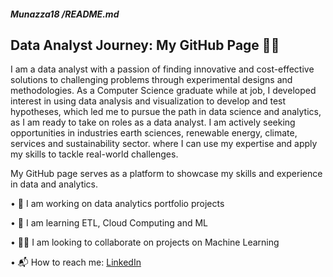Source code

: ##### Munazza18 /README.md

## Data Analyst Journey: My GitHub Page 👩‍💻
I am a data analyst with a passion of finding innovative and cost-effective solutions to challenging problems through experimental designs and methodologies. 
As a Computer Science graduate while at job, I developed interest in using data analysis and visualization to develop and test hypotheses, which led me to pursue the path in data science and analytics, as I am ready to take on roles as a data analyst. I am actively seeking opportunities in industries earth sciences, renewable energy, climate, services and sustainability sector. where I can use my expertise and apply my skills to tackle real-world challenges. 

My GitHub page serves as a platform to showcase my skills and experience in data and analytics. 

•	🔭 I am working on data analytics portfolio projects

•	🌱 I am learning ETL, Cloud Computing and ML

•	👩‍💻 I am looking to collaborate on projects on Machine Learning

•	📬 How to reach me: [LinkedIn](https://www.linkedin.com/in/munazzarasheed/)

┄┄┄┄┄┄

## WHAT NEEDS TO BE DONE
Which lines of the material contain "projects"? List them.

## ANSWER TO THIS TASK
•	🔭 I am working on data analytics portfolio projects
•	👩‍💻 I am looking to collaborate on projects on Machine Learning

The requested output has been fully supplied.